La chanteuse, retrouvée morte samedi, était un chouïa ringarde mais elle symbolisait à la perfection l'histoire américaine de la «culture de l'émotion».
- Aux American Music Awards 2009. REUTERS/Mario Anzuoni -
Whitney Houston, morte samedi à l'âge de 48 ans, a déjà atteint le statut de diva tragique dans les panégyriques qui lui sont consacrés. Nous devrions pourtant nous en souvenir comme d’une athlète. A son apogée, dans les années 1980 et au début des années 1990, Whitney Houston était la force physique la plus formidable jamais produite par la musique populaire américaine.
C’était une chanteuse scandaleusement talentueuse. Sa voix était lumineuse, audacieuse, vibrante, pleine de brillance pop et de saveurs de gospel. Elle était aussi d’une grande agilité: Houston sautait d’une octave à l’autre, à toute vitesse, avec la grâce d’une coureuse de haies olympique. Et elle chantait fort, très fort: quand une chanson de Whitney passait sur votre autoradio, vous auriez cru que quelqu’un de la station de radio avait bloqué le volume au maximum.
La reine de l'adult contemporary
Elle savait chanter des chansons pop: How Will I Know et I Wanna Dance With Somebody appartiennent à la compilation idéale des meilleurs tubes bubblegum des années 1980. Mais là où elle était la meilleure, là où, sans erreur possible, elle était complètement Whitney, c’était dans les ballades faciles à écouter qu’elle emmenait jusqu’à des hauteurs qui n’avaient rien, elles, de facile —des sommets de volume et d’intensité, et plus loin encore.
Il y avait toujours un nouveau crescendo, prêt à vous exploser les oreilles, tapi quelque part, au détour du deuxième refrain. Houston était la reine de l’adult contemporary —mais son côté adulte ne la rendait pas si contemporaine que ça. Elle était désuète, un chouïa ringarde; votre grand-mère l’adorait. Elle chantait des émotions adultes et n’avait aucun penchant pour l’attitude ou les rythmes du hip hop.

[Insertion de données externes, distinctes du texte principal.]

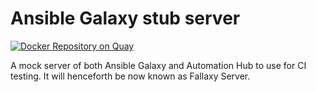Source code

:# Ansible Galaxy stub server

[![Docker Repository on Quay](https://quay.io/repository/ansible/fallaxy-test-container/status "Docker Repository on Quay")](https://quay.io/repository/ansible/fallaxy-test-container)

A mock server of both Ansible Galaxy and Automation Hub to use for CI testing.
It will henceforth be now known as Fallaxy Server.
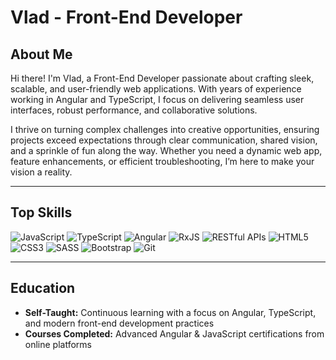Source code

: # Vlad - Front-End Developer

## About Me
Hi there! I'm Vlad, a Front-End Developer passionate about crafting sleek, scalable, and user-friendly web applications. With years of experience working in Angular and TypeScript, I focus on delivering seamless user interfaces, robust performance, and collaborative solutions.  

I thrive on turning complex challenges into creative opportunities, ensuring projects exceed expectations through clear communication, shared vision, and a sprinkle of fun along the way. Whether you need a dynamic web app, feature enhancements, or efficient troubleshooting, I’m here to make your vision a reality.

---

## Top Skills  
![JavaScript](https://img.shields.io/badge/JavaScript-F7DF1E?style=for-the-badge&logo=javascript&logoColor=black)
![TypeScript](https://img.shields.io/badge/TypeScript-007ACC?style=for-the-badge&logo=typescript&logoColor=white)
![Angular](https://img.shields.io/badge/Angular-DD0031?style=for-the-badge&logo=angular&logoColor=white)
![RxJS](https://img.shields.io/badge/RxJS-B7178C?style=for-the-badge&logo=reactivex&logoColor=white)
![RESTful APIs](https://img.shields.io/badge/REST_APIs-009688?style=for-the-badge&logo=postman&logoColor=white)
![HTML5](https://img.shields.io/badge/HTML5-E34F26?style=for-the-badge&logo=html5&logoColor=white)
![CSS3](https://img.shields.io/badge/CSS3-1572B6?style=for-the-badge&logo=css3&logoColor=white)
![SASS](https://img.shields.io/badge/SASS-CC6699?style=for-the-badge&logo=sass&logoColor=white)
![Bootstrap](https://img.shields.io/badge/Bootstrap-7952B3?style=for-the-badge&logo=bootstrap&logoColor=white)
![Git](https://img.shields.io/badge/Git-F05032?style=for-the-badge&logo=git&logoColor=white)

---

## Education  
- **Self-Taught:** Continuous learning with a focus on Angular, TypeScript, and modern front-end development practices
- **Courses Completed:** Advanced Angular & JavaScript certifications from online platforms
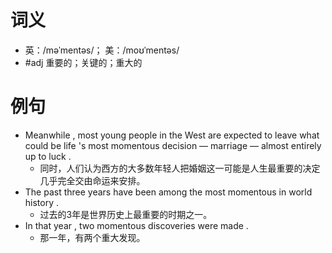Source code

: # 词义
- 英：/məˈmentəs/； 美：/moʊˈmentəs/
- #adj 重要的；关键的；重大的
# 例句
- Meanwhile , most young people in the West are expected to leave what could be life 's most momentous decision — marriage — almost entirely up to luck .
	- 同时，人们认为西方的大多数年轻人把婚姻这一可能是人生最重要的决定几乎完全交由命运来安排。
- The past three years have been among the most momentous in world history .
	- 过去的3年是世界历史上最重要的时期之一。
- In that year , two momentous discoveries were made .
	- 那一年，有两个重大发现。

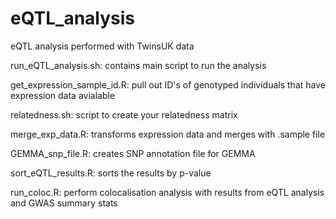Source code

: # eQTL_analysis
eQTL analysis performed with TwinsUK data

run_eQTL_analysis.sh: contains main script to run the analysis


get_expression_sample_id.R: pull out ID's of genotyped individuals that have expression data avialable


relatedness.sh: script to create your relatedness matrix


merge_exp_data.R: transforms expression data and merges with .sample file 


GEMMA_snp_file.R: creates SNP annotation file for GEMMA


sort_eQTL_results.R: sorts the results by p-value


run_coloc.R: perform colocalisation analysis with results from eQTL analysis and GWAS summary stats
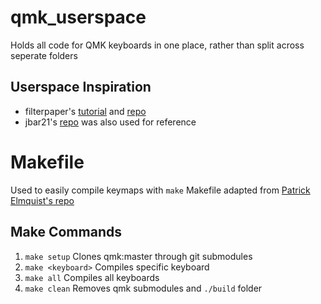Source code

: # qmk_userspace
Holds all code for QMK keyboards in one place, rather than split across seperate folders

## Userspace Inspiration
- filterpaper's [tutorial](https://filterpaper.github.io/qmk/userspace) and [repo](https://github.com/filterpaper/qmk_userspace) 
- jbar21's [repo](https://github.com/jbarr21/qmk_userspace) was also used for reference

# Makefile
Used to easily compile keymaps with `make`
Makefile adapted from [Patrick Elmquist's repo](https://github.com/patrick-elmquist/keymaps)

## Make Commands
1. `make setup`
Clones qmk:master through git submodules
2. `make <keyboard>`
Compiles specific keyboard
3. `make all`
Compiles all keyboards
3. `make clean`
Removes qmk submodules and `./build` folder
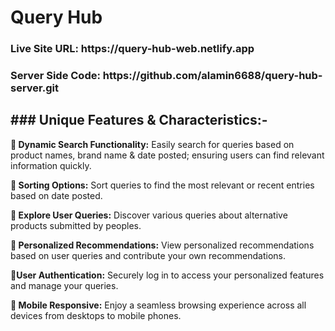 <h1><strong>Query Hub</strong></h1>

<h3>Live Site URL: https://query-hub-web.netlify.app</h3>

<h3>Server Side Code: https://github.com/alamin6688/query-hub-server.git</h3>

<h2><strong>### Unique Features & Characteristics:-</strong></h2>

<p><strong>🔸 Dynamic Search Functionality:</strong>   Easily search for queries based on product names, brand name & date posted; ensuring users can find relevant information quickly.</p>

<p><strong>🔸 Sorting Options:</strong>   Sort queries to find the most relevant or recent entries based on date posted.</p>

<p><strong>🔸 Explore User Queries:</strong>   Discover various queries about alternative products submitted by peoples.</p>

<p><strong>🔸 Personalized Recommendations:</strong>  View personalized recommendations based on user queries and contribute your own recommendations.</p>

<p><strong>🔸User Authentication:</strong>  Securely log in to access your personalized features and manage your queries.</p>

<p><strong>🔸 Mobile Responsive:</strong>  Enjoy a seamless browsing experience across all devices from desktops to mobile phones.</p>
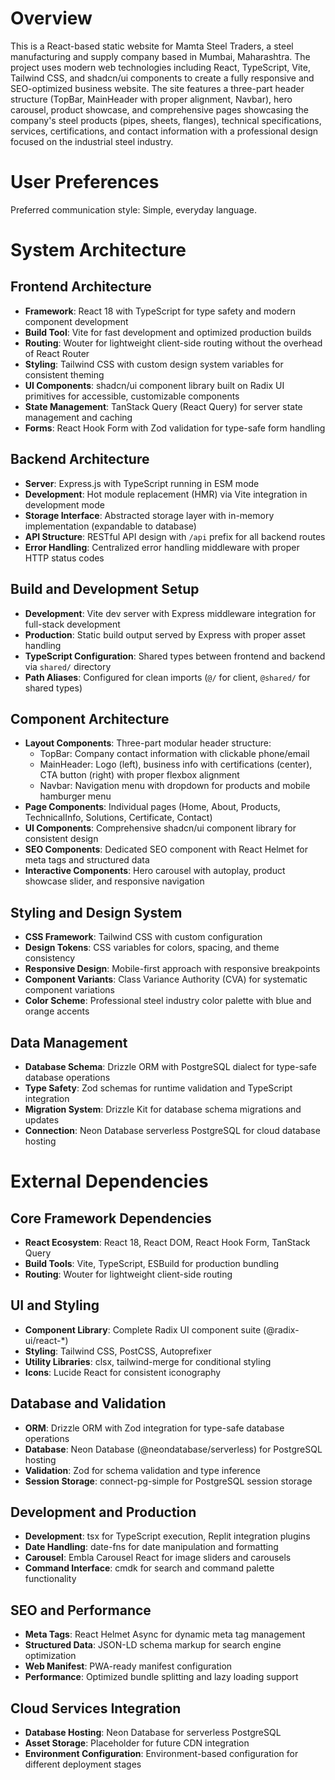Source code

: # Overview

This is a React-based static website for Mamta Steel Traders, a steel manufacturing and supply company based in Mumbai, Maharashtra. The project uses modern web technologies including React, TypeScript, Vite, Tailwind CSS, and shadcn/ui components to create a fully responsive and SEO-optimized business website. The site features a three-part header structure (TopBar, MainHeader with proper alignment, Navbar), hero carousel, product showcase, and comprehensive pages showcasing the company's steel products (pipes, sheets, flanges), technical specifications, services, certifications, and contact information with a professional design focused on the industrial steel industry.

# User Preferences

Preferred communication style: Simple, everyday language.

# System Architecture

## Frontend Architecture
- **Framework**: React 18 with TypeScript for type safety and modern component development
- **Build Tool**: Vite for fast development and optimized production builds
- **Routing**: Wouter for lightweight client-side routing without the overhead of React Router
- **Styling**: Tailwind CSS with custom design system variables for consistent theming
- **UI Components**: shadcn/ui component library built on Radix UI primitives for accessible, customizable components
- **State Management**: TanStack Query (React Query) for server state management and caching
- **Forms**: React Hook Form with Zod validation for type-safe form handling

## Backend Architecture
- **Server**: Express.js with TypeScript running in ESM mode
- **Development**: Hot module replacement (HMR) via Vite integration in development mode
- **Storage Interface**: Abstracted storage layer with in-memory implementation (expandable to database)
- **API Structure**: RESTful API design with `/api` prefix for all backend routes
- **Error Handling**: Centralized error handling middleware with proper HTTP status codes

## Build and Development Setup
- **Development**: Vite dev server with Express middleware integration for full-stack development
- **Production**: Static build output served by Express with proper asset handling
- **TypeScript Configuration**: Shared types between frontend and backend via `shared/` directory
- **Path Aliases**: Configured for clean imports (`@/` for client, `@shared/` for shared types)

## Component Architecture
- **Layout Components**: Three-part modular header structure:
  - TopBar: Company contact information with clickable phone/email
  - MainHeader: Logo (left), business info with certifications (center), CTA button (right) with proper flexbox alignment
  - Navbar: Navigation menu with dropdown for products and mobile hamburger menu
- **Page Components**: Individual pages (Home, About, Products, TechnicalInfo, Solutions, Certificate, Contact)
- **UI Components**: Comprehensive shadcn/ui component library for consistent design
- **SEO Components**: Dedicated SEO component with React Helmet for meta tags and structured data
- **Interactive Components**: Hero carousel with autoplay, product showcase slider, and responsive navigation

## Styling and Design System
- **CSS Framework**: Tailwind CSS with custom configuration
- **Design Tokens**: CSS variables for colors, spacing, and theme consistency
- **Responsive Design**: Mobile-first approach with responsive breakpoints
- **Component Variants**: Class Variance Authority (CVA) for systematic component variations
- **Color Scheme**: Professional steel industry color palette with blue and orange accents

## Data Management
- **Database Schema**: Drizzle ORM with PostgreSQL dialect for type-safe database operations
- **Type Safety**: Zod schemas for runtime validation and TypeScript integration
- **Migration System**: Drizzle Kit for database schema migrations and updates
- **Connection**: Neon Database serverless PostgreSQL for cloud database hosting

# External Dependencies

## Core Framework Dependencies
- **React Ecosystem**: React 18, React DOM, React Hook Form, TanStack Query
- **Build Tools**: Vite, TypeScript, ESBuild for production bundling
- **Routing**: Wouter for lightweight client-side routing

## UI and Styling
- **Component Library**: Complete Radix UI component suite (@radix-ui/react-*)
- **Styling**: Tailwind CSS, PostCSS, Autoprefixer
- **Utility Libraries**: clsx, tailwind-merge for conditional styling
- **Icons**: Lucide React for consistent iconography

## Database and Validation
- **ORM**: Drizzle ORM with Zod integration for type-safe database operations
- **Database**: Neon Database (@neondatabase/serverless) for PostgreSQL hosting
- **Validation**: Zod for schema validation and type inference
- **Session Storage**: connect-pg-simple for PostgreSQL session storage

## Development and Production
- **Development**: tsx for TypeScript execution, Replit integration plugins
- **Date Handling**: date-fns for date manipulation and formatting
- **Carousel**: Embla Carousel React for image sliders and carousels
- **Command Interface**: cmdk for search and command palette functionality

## SEO and Performance
- **Meta Tags**: React Helmet Async for dynamic meta tag management
- **Structured Data**: JSON-LD schema markup for search engine optimization
- **Web Manifest**: PWA-ready manifest configuration
- **Performance**: Optimized bundle splitting and lazy loading support

## Cloud Services Integration
- **Database Hosting**: Neon Database for serverless PostgreSQL
- **Asset Storage**: Placeholder for future CDN integration
- **Environment Configuration**: Environment-based configuration for different deployment stages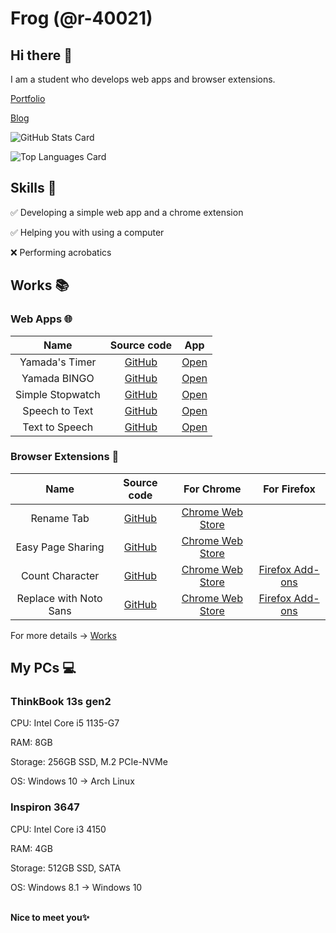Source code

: # Frog (@r-40021)
## Hi there 👋
I am a student who develops web apps and browser extensions.

[Portfolio](https://r-40021.github.io/)

[Blog](https://r-40021.github.io/blog)

![GitHub Stats Card](https://github-readme-stats.vercel.app/api?username=r-40021&count_private=true&theme=react)

![Top Languages Card](https://github-readme-stats.vercel.app/api/top-langs/?username=r-40021&count_private=true&theme=react)

## Skills 💪
✅ Developing a simple web app and a chrome extension

✅ Helping you with using a computer

❌ Performing acrobatics

## Works 📚

### Web Apps 🌐
| Name | Source code | App |
| :----: | :----: | :----: |
| Yamada's Timer | [GitHub](https://github.com/r-40021/countdown-timer) | [Open](https://r-40021.github.io/countdown-timer/) |
| Yamada BINGO | [GitHub](https://github.com/r-40021/bingo) | [Open](https://r-40021.github.io/bingo/) |
| Simple Stopwatch | [GitHub](https://github.com/r-40021/stopwatch) | [Open](https://r-40021.github.io/stopwatch/) |
| Speech to Text | [GitHub](https://github.com/r-40021/web-speech-api) | [Open](https://web-transcription.netlify.app/) |
| Text to Speech | [GitHub](https://github.com/r-40021/read-text) | [Open](https://r-40021.github.io/read-text/) |

### Browser Extensions 🦊
| Name | Source code | For Chrome | For Firefox |
| :------: | :----------: | :----------------: | :------------------: |
| Rename Tab | [GitHub](https://github.com/r-40021/rename_tab) | [Chrome Web Store](https://chrome.google.com/webstore/detail/nbpkdabdmbefnemcjehinaeklgmngdoo) | |
| Easy Page Sharing | [GitHub](https://github.com/r-40021/copy_title-URL) | [Chrome Web Store](https://chrome.google.com/webstore/detail/eoccdpbaigkllhflcgidhpcedgmlckkp) | |
| Count Character | [GitHub](https://github.com/r-40021/count-character) | [Chrome Web Store](https://chrome.google.com/webstore/detail/bhfihcmmnnagikobmgakbjliddjmfgmd) | [Firefox Add-ons](https://addons.mozilla.org/ja/firefox/addon/count-character/) |
| Replace with Noto Sans | [GitHub](https://github.com/r-40021/replace-font) | [Chrome Web Store](https://chrome.google.com/webstore/detail/oecglhldbofcklanmhckefiflhfhabdd) | [Firefox Add-ons](https://addons.mozilla.org/ja/firefox/addon/replace-with-noto/) |

For more details -> [Works](https://r-40021.github.io/works)

## My PCs 💻
### ThinkBook 13s gen2
CPU: Intel Core i5 1135-G7

RAM: 8GB

Storage: 256GB SSD, M.2 PCIe-NVMe

OS: Windows 10 -> Arch Linux

### Inspiron 3647
CPU: Intel Core i3 4150

RAM: 4GB

Storage: 512GB SSD, SATA

OS: Windows 8.1 -> Windows 10

<br>**Nice to meet you✨**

Elle a passé le début des années 1990 à rivaliser en permanence avec Mariah Carey pour la première place dans les hit-parades, mais la maîtrise du hip hop de Carey lui assura la victoire au final, alors même que Whitney la surpassait de loin. Mais elle rendait l’air du temps d’autres manières. Son message était celui de l’estime de soi: elle faisait un opéra d’Oprah [présentatrice américaine championne de la défense des minorités, NDT].
Une diva qui ne chantait pas juste pour elle
Un historien qui voudrait comprendre la culture américaine de l’émotion de la fin du XXe siècle peut commencer et finir sa recherche par Whitney Houston: «Learning to love yourself / Is the greatest love of all» [«Apprendre à s’aimer soi-même/C’est le plus grand amour de tous»]. L’estime de soi était pour elle indissociable des égards que l’on se doit à soi-même —c’était une diva, après tout. Mais elle ne chantait pas juste pour elle.
On lui reprochait de ne pas être assez sûre d’elle, d’être trop «blanche», mais une église noire résonnait dans chacune des notes de ses albums. Si les femmes afro-américaines étaient ses fans les plus loyales, il y avait une bonne raison: lorsqu’elle déchaînait ses redoutables mélismes, chantait la lutte et la résilience, exigeait, face à l’indifférence, qu’on lui donne de l’amour et qu’on la traite avec justice, il fallait être idiot pour ne pas voir le côté politique.
On peut l’entendre dans le houleux refrain final de l’une de ses plus belles ballades, I Have Nothing. «Don’t walk away from me! [«Ne me quitte pas»], ordonne-t-elle dans un grondement gospel sauvage. C’est un son qui lui survivra, à elle et à nous tous.